Please copy out all lines of the entries that contain the word "await".

(Beginning of RECORDS)

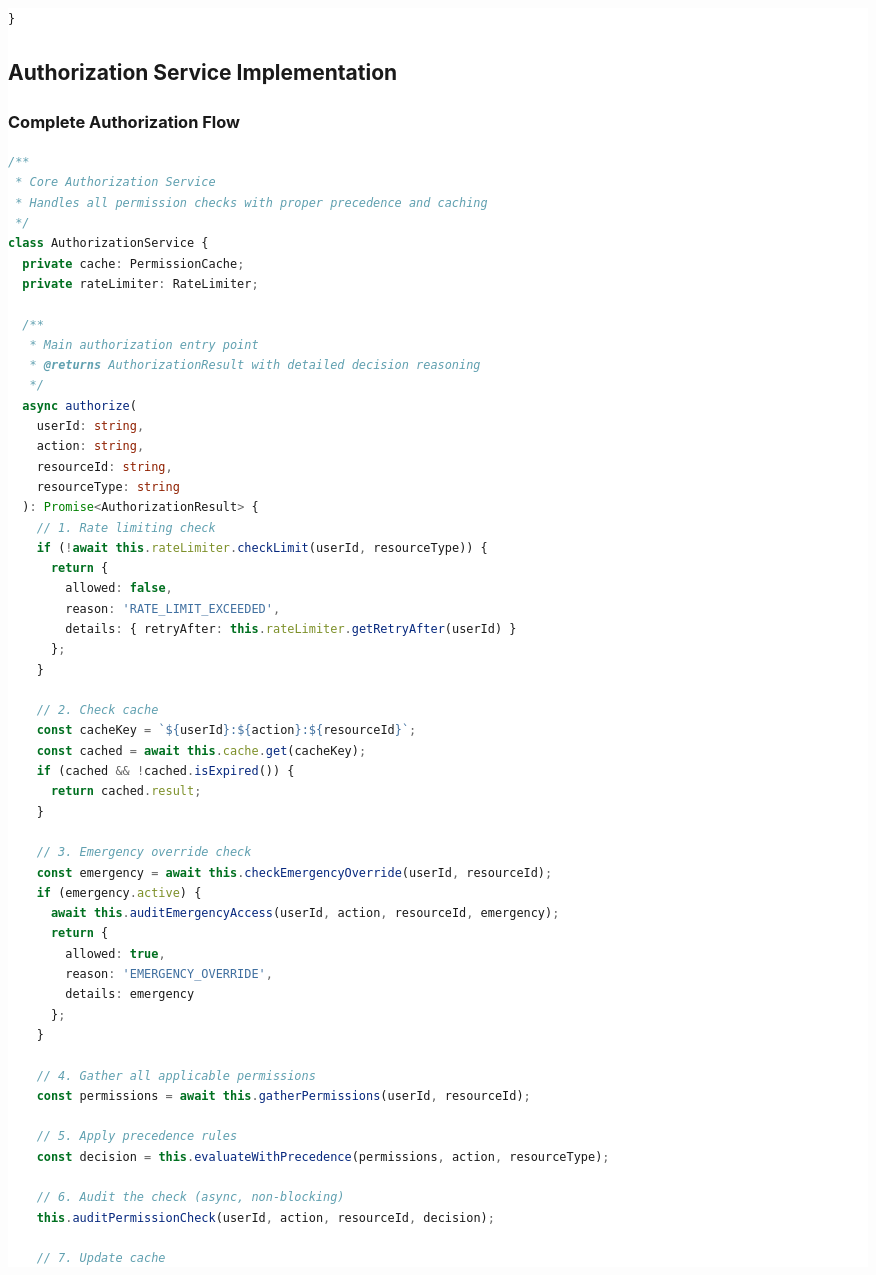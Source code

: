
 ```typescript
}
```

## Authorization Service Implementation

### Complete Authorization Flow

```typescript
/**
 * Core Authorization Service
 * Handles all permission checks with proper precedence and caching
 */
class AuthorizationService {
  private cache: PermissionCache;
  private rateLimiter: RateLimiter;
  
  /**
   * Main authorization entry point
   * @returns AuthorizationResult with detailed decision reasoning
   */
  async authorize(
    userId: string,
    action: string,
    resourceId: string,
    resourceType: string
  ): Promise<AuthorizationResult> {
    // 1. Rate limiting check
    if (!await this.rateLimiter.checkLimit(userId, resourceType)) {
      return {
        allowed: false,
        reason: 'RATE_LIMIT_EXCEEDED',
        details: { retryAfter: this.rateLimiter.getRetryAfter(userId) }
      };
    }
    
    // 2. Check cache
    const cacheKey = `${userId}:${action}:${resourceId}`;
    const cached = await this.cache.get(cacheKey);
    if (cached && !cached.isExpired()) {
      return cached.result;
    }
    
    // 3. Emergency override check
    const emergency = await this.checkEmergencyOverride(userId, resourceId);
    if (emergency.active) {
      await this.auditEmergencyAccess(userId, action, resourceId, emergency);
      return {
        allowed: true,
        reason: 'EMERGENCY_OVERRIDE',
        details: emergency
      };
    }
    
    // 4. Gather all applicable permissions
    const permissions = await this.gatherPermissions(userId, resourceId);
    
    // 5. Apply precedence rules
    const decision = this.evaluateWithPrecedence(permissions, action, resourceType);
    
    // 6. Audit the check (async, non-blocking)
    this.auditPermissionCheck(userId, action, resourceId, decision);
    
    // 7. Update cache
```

(End of RECORDS)

• **COMPLETED TASK**:
    if (!await this.rateLimiter.checkLimit(userId, resourceType)) {
    const cached = await this.cache.get(cacheKey);
    const emergency = await this.checkEmergencyOverride(userId, resourceId);
      await this.auditEmergencyAccess(userId, action, resourceId, emergency);
    const permissions = await this.gatherPermissions(userId, resourceId);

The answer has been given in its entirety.